→ Exercise: Beginning with the line that has "3. Videz le cache du navigateur", reproduce each remaining line of the data exactly, down to and including the last.

→ Records for the exercise:
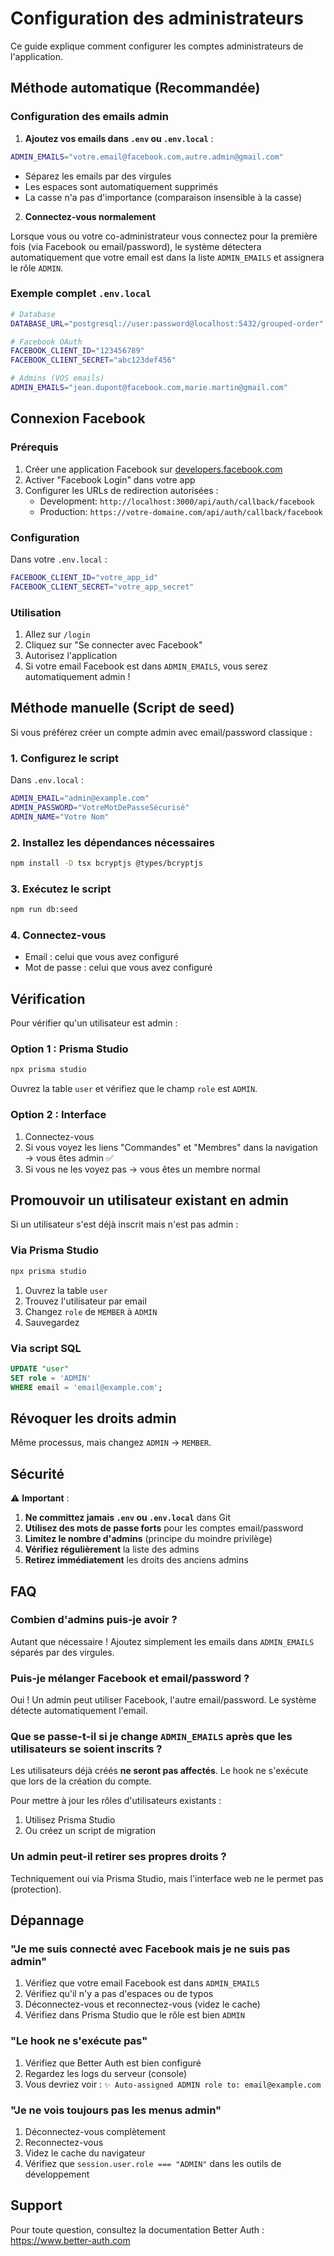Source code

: # Configuration des administrateurs

Ce guide explique comment configurer les comptes administrateurs de l'application.

## Méthode automatique (Recommandée)

### Configuration des emails admin

1. **Ajoutez vos emails dans `.env` ou `.env.local`** :

```bash
ADMIN_EMAILS="votre.email@facebook.com,autre.admin@gmail.com"
```

- Séparez les emails par des virgules
- Les espaces sont automatiquement supprimés
- La casse n'a pas d'importance (comparaison insensible à la casse)

2. **Connectez-vous normalement**

Lorsque vous ou votre co-administrateur vous connectez pour la première fois (via Facebook ou email/password), le système détectera automatiquement que votre email est dans la liste `ADMIN_EMAILS` et assignera le rôle `ADMIN`.

### Exemple complet `.env.local`

```bash
# Database
DATABASE_URL="postgresql://user:password@localhost:5432/grouped-order"

# Facebook OAuth
FACEBOOK_CLIENT_ID="123456789"
FACEBOOK_CLIENT_SECRET="abc123def456"

# Admins (VOS emails)
ADMIN_EMAILS="jean.dupont@facebook.com,marie.martin@gmail.com"
```

## Connexion Facebook

### Prérequis

1. Créer une application Facebook sur [developers.facebook.com](https://developers.facebook.com)
2. Activer "Facebook Login" dans votre app
3. Configurer les URLs de redirection autorisées :
   - Development: `http://localhost:3000/api/auth/callback/facebook`
   - Production: `https://votre-domaine.com/api/auth/callback/facebook`

### Configuration

Dans votre `.env.local` :

```bash
FACEBOOK_CLIENT_ID="votre_app_id"
FACEBOOK_CLIENT_SECRET="votre_app_secret"
```

### Utilisation

1. Allez sur `/login`
2. Cliquez sur "Se connecter avec Facebook"
3. Autorisez l'application
4. Si votre email Facebook est dans `ADMIN_EMAILS`, vous serez automatiquement admin !

## Méthode manuelle (Script de seed)

Si vous préférez créer un compte admin avec email/password classique :

### 1. Configurez le script

Dans `.env.local` :

```bash
ADMIN_EMAIL="admin@example.com"
ADMIN_PASSWORD="VotreMotDePasseSécurisé"
ADMIN_NAME="Votre Nom"
```

### 2. Installez les dépendances nécessaires

```bash
npm install -D tsx bcryptjs @types/bcryptjs
```

### 3. Exécutez le script

```bash
npm run db:seed
```

### 4. Connectez-vous

- Email : celui que vous avez configuré
- Mot de passe : celui que vous avez configuré

## Vérification

Pour vérifier qu'un utilisateur est admin :

### Option 1 : Prisma Studio

```bash
npx prisma studio
```

Ouvrez la table `user` et vérifiez que le champ `role` est `ADMIN`.

### Option 2 : Interface

1. Connectez-vous
2. Si vous voyez les liens "Commandes" et "Membres" dans la navigation → vous êtes admin ✅
3. Si vous ne les voyez pas → vous êtes un membre normal

## Promouvoir un utilisateur existant en admin

Si un utilisateur s'est déjà inscrit mais n'est pas admin :

### Via Prisma Studio

```bash
npx prisma studio
```

1. Ouvrez la table `user`
2. Trouvez l'utilisateur par email
3. Changez `role` de `MEMBER` à `ADMIN`
4. Sauvegardez

### Via script SQL

```sql
UPDATE "user"
SET role = 'ADMIN'
WHERE email = 'email@example.com';
```

## Révoquer les droits admin

Même processus, mais changez `ADMIN` → `MEMBER`.

## Sécurité

⚠️ **Important** :

1. **Ne committez jamais `.env` ou `.env.local`** dans Git
2. **Utilisez des mots de passe forts** pour les comptes email/password
3. **Limitez le nombre d'admins** (principe du moindre privilège)
4. **Vérifiez régulièrement** la liste des admins
5. **Retirez immédiatement** les droits des anciens admins

## FAQ

### Combien d'admins puis-je avoir ?

Autant que nécessaire ! Ajoutez simplement les emails dans `ADMIN_EMAILS` séparés par des virgules.

### Puis-je mélanger Facebook et email/password ?

Oui ! Un admin peut utiliser Facebook, l'autre email/password. Le système détecte automatiquement l'email.

### Que se passe-t-il si je change `ADMIN_EMAILS` après que les utilisateurs se soient inscrits ?

Les utilisateurs déjà créés **ne seront pas affectés**. Le hook ne s'exécute que lors de la création du compte.

Pour mettre à jour les rôles d'utilisateurs existants :
1. Utilisez Prisma Studio
2. Ou créez un script de migration

### Un admin peut-il retirer ses propres droits ?

Techniquement oui via Prisma Studio, mais l'interface web ne le permet pas (protection).

## Dépannage

### "Je me suis connecté avec Facebook mais je ne suis pas admin"

1. Vérifiez que votre email Facebook est dans `ADMIN_EMAILS`
2. Vérifiez qu'il n'y a pas d'espaces ou de typos
3. Déconnectez-vous et reconnectez-vous (videz le cache)
4. Vérifiez dans Prisma Studio que le rôle est bien `ADMIN`

### "Le hook ne s'exécute pas"

1. Vérifiez que Better Auth est bien configuré
2. Regardez les logs du serveur (console)
3. Vous devriez voir : `✨ Auto-assigned ADMIN role to: email@example.com`

### "Je ne vois toujours pas les menus admin"

1. Déconnectez-vous complètement
2. Reconnectez-vous
3. Videz le cache du navigateur
4. Vérifiez que `session.user.role === "ADMIN"` dans les outils de développement

## Support

Pour toute question, consultez la documentation Better Auth : https://www.better-auth.com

→ Response to the exercise:
3. Videz le cache du navigateur
4. Vérifiez que `session.user.role === "ADMIN"` dans les outils de développement

## Support

Pour toute question, consultez la documentation Better Auth : https://www.better-auth.com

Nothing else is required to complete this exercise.